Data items
===============
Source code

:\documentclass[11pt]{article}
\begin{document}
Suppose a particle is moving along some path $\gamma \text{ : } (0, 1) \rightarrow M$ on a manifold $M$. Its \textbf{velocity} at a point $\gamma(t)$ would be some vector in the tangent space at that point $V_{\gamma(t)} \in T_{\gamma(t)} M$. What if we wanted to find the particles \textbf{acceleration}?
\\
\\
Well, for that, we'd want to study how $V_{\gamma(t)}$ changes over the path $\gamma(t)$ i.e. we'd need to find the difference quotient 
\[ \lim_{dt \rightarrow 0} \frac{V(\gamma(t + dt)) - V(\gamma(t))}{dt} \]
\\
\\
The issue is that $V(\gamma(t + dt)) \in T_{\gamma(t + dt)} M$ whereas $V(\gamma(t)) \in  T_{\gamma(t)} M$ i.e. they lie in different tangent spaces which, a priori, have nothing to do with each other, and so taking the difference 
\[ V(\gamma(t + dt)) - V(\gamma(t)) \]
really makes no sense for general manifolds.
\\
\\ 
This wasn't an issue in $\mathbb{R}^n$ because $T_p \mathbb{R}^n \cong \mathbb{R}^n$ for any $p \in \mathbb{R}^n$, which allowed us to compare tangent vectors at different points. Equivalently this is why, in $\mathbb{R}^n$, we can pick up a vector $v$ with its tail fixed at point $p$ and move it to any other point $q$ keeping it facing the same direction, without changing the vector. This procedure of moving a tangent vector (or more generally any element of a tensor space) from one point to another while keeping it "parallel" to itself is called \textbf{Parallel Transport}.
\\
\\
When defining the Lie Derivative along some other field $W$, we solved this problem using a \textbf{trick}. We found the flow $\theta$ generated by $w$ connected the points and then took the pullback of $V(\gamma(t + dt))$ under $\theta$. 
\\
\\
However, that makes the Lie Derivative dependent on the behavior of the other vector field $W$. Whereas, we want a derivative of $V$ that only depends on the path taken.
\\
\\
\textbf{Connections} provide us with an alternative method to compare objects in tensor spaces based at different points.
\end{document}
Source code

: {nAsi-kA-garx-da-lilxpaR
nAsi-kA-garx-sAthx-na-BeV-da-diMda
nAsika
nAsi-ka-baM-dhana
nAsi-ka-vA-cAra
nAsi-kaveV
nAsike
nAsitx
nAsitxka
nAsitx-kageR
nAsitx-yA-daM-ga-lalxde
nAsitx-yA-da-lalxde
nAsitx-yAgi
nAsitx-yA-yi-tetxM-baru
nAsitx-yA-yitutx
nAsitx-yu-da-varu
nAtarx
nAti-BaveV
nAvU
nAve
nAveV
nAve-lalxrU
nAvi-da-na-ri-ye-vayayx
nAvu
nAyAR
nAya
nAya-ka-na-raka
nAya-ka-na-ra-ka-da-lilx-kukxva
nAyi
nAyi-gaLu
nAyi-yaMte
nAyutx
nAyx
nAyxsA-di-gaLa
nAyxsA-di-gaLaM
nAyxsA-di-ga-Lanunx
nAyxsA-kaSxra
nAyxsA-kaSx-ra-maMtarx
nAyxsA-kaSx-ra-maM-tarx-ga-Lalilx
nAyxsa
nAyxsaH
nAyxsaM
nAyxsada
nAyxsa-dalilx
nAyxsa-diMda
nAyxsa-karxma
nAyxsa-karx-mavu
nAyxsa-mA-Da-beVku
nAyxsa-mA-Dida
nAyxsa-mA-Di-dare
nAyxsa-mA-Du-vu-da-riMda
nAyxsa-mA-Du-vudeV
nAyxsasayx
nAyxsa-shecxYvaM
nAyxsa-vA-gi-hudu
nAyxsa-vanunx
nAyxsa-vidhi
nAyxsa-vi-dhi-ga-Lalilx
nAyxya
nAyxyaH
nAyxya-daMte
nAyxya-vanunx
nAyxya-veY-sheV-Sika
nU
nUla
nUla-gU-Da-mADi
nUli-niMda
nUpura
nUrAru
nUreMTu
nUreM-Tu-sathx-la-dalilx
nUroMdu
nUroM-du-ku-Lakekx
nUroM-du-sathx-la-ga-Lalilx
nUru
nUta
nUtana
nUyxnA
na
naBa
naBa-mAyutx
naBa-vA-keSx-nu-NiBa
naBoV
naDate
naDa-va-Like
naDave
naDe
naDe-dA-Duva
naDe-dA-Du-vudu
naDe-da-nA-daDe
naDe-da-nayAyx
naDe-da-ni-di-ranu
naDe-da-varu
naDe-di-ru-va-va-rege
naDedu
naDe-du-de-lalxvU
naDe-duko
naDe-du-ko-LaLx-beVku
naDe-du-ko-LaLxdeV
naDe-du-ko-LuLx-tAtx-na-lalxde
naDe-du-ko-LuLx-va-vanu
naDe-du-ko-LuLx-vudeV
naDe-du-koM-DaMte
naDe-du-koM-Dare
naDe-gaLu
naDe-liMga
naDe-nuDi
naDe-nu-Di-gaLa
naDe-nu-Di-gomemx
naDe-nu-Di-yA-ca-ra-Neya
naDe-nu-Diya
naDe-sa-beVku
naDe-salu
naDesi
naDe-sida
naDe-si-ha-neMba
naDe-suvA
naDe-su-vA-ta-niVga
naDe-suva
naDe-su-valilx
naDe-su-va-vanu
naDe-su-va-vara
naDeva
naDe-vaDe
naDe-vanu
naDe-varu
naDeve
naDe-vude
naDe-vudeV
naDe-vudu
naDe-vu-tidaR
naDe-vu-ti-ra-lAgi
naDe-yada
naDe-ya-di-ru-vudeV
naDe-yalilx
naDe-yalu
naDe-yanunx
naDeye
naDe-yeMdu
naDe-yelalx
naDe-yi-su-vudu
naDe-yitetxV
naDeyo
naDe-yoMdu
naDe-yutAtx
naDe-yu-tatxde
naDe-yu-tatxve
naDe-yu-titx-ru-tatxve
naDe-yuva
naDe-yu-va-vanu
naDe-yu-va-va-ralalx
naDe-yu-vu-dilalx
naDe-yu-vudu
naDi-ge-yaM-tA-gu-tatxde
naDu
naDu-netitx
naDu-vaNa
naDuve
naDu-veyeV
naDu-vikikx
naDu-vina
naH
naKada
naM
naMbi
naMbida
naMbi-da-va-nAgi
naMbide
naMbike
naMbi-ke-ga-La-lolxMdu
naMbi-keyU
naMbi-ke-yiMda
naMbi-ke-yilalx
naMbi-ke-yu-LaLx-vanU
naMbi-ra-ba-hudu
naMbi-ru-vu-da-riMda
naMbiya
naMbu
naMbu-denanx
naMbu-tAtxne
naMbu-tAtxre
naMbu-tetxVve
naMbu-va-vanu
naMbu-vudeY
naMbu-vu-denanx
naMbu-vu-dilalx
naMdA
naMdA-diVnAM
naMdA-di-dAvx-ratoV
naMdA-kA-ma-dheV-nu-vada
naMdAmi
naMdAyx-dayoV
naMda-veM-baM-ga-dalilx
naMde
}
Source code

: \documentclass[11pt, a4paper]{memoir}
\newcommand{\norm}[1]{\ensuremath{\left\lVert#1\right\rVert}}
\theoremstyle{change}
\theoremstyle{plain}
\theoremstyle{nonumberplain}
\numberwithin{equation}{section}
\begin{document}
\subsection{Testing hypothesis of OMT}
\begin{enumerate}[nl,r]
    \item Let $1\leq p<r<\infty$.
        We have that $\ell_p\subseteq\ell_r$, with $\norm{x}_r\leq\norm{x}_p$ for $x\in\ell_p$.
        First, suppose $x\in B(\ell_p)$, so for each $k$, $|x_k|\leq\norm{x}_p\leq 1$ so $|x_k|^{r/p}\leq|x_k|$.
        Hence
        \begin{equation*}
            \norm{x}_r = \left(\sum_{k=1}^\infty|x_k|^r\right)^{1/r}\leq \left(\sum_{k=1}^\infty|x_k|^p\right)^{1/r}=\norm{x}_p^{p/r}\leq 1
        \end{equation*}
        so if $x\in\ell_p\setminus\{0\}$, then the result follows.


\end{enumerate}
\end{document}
===============
## EXERCISE GOAL
Looking at the data above, return every line from the one with "nUreM-Tu-sathx-la-dalilx" down to the one with "naMbi-ke-yiMda", exactly and inclusively.

## EXERCISE ANSWER
nUreM-Tu-sathx-la-dalilx
nUroMdu
nUroM-du-ku-Lakekx
nUroM-du-sathx-la-ga-Lalilx
nUru
nUta
nUtana
nUyxnA
na
naBa
naBa-mAyutx
naBa-vA-keSx-nu-NiBa
naBoV
naDate
naDa-va-Like
naDave
naDe
naDe-dA-Duva
naDe-dA-Du-vudu
naDe-da-nA-daDe
naDe-da-nayAyx
naDe-da-ni-di-ranu
naDe-da-varu
naDe-di-ru-va-va-rege
naDedu
naDe-du-de-lalxvU
naDe-duko
naDe-du-ko-LaLx-beVku
naDe-du-ko-LaLxdeV
naDe-du-ko-LuLx-tAtx-na-lalxde
naDe-du-ko-LuLx-va-vanu
naDe-du-ko-LuLx-vudeV
naDe-du-koM-DaMte
naDe-du-koM-Dare
naDe-gaLu
naDe-liMga
naDe-nuDi
naDe-nu-Di-gaLa
naDe-nu-Di-gomemx
naDe-nu-Di-yA-ca-ra-Neya
naDe-nu-Diya
naDe-sa-beVku
naDe-salu
naDesi
naDe-sida
naDe-si-ha-neMba
naDe-suvA
naDe-su-vA-ta-niVga
naDe-suva
naDe-su-valilx
naDe-su-va-vanu
naDe-su-va-vara
naDeva
naDe-vaDe
naDe-vanu
naDe-varu
naDeve
naDe-vude
naDe-vudeV
naDe-vudu
naDe-vu-tidaR
naDe-vu-ti-ra-lAgi
naDe-yada
naDe-ya-di-ru-vudeV
naDe-yalilx
naDe-yalu
naDe-yanunx
naDeye
naDe-yeMdu
naDe-yelalx
naDe-yi-su-vudu
naDe-yitetxV
naDeyo
naDe-yoMdu
naDe-yutAtx
naDe-yu-tatxde
naDe-yu-tatxve
naDe-yu-titx-ru-tatxve
naDe-yuva
naDe-yu-va-vanu
naDe-yu-va-va-ralalx
naDe-yu-vu-dilalx
naDe-yu-vudu
naDi-ge-yaM-tA-gu-tatxde
naDu
naDu-netitx
naDu-vaNa
naDuve
naDu-veyeV
naDu-vikikx
naDu-vina
naH
naKada
naM
naMbi
naMbida
naMbi-da-va-nAgi
naMbide
naMbike
naMbi-ke-ga-La-lolxMdu
naMbi-keyU
naMbi-ke-yiMda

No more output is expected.